* **What the task asks**
Every line from the one with "- **Primária**: #5D5CDE (Roxo)" to the one with "## 📞 Contato", including those two, is to be copied exactly; all other lines of the entries below are left out.

* **Available data**
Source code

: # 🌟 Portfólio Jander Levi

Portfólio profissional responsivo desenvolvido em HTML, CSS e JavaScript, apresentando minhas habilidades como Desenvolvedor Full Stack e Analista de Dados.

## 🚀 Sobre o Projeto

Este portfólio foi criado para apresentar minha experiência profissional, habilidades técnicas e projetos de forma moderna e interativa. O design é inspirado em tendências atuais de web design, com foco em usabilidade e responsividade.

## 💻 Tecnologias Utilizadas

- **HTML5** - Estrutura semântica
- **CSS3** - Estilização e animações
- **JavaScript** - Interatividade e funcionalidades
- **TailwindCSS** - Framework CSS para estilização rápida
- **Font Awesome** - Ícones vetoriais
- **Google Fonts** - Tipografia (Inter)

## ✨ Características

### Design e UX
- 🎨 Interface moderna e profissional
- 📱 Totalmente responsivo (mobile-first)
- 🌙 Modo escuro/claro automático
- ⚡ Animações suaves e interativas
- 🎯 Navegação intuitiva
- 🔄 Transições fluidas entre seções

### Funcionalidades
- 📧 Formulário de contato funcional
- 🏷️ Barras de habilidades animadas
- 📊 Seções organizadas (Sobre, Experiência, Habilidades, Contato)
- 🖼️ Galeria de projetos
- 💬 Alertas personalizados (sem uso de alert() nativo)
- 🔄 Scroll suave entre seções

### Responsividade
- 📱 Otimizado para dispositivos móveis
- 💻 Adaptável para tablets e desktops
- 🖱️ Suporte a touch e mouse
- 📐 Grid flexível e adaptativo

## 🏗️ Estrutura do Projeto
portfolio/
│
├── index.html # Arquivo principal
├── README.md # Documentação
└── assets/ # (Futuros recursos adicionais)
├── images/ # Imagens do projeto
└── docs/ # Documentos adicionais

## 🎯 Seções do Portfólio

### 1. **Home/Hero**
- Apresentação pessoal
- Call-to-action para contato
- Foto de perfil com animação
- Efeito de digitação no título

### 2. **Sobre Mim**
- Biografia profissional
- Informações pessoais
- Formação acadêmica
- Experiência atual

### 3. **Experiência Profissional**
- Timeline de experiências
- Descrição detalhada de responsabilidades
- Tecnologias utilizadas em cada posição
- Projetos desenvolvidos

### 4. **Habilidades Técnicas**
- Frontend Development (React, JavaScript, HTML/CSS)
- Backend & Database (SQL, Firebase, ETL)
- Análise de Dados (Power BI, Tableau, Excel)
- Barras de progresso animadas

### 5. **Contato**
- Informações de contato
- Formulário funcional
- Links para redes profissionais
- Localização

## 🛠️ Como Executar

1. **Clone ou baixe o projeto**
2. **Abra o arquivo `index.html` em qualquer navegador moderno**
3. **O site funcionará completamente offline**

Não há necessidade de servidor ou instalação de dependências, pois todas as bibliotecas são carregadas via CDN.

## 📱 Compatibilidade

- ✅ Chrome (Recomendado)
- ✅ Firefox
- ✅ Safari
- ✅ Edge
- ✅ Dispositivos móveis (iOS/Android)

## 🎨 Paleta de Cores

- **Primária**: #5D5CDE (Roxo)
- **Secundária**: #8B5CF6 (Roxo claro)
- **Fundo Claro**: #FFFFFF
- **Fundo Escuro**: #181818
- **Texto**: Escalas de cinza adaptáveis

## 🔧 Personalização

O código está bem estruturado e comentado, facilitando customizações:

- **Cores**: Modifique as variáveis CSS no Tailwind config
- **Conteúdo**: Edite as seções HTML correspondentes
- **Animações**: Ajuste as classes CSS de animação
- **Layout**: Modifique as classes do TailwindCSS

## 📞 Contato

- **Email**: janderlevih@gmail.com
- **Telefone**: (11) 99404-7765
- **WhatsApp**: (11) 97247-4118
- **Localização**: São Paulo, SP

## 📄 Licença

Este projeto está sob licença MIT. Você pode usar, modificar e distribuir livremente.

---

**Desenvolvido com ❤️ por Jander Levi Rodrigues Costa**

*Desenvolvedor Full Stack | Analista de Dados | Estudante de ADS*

* **Exercise answer**
- **Primária**: #5D5CDE (Roxo)
- **Secundária**: #8B5CF6 (Roxo claro)
- **Fundo Claro**: #FFFFFF
- **Fundo Escuro**: #181818
- **Texto**: Escalas de cinza adaptáveis

## 🔧 Personalização

O código está bem estruturado e comentado, facilitando customizações:

- **Cores**: Modifique as variáveis CSS no Tailwind config
- **Conteúdo**: Edite as seções HTML correspondentes
- **Animações**: Ajuste as classes CSS de animação
- **Layout**: Modifique as classes do TailwindCSS

## 📞 Contato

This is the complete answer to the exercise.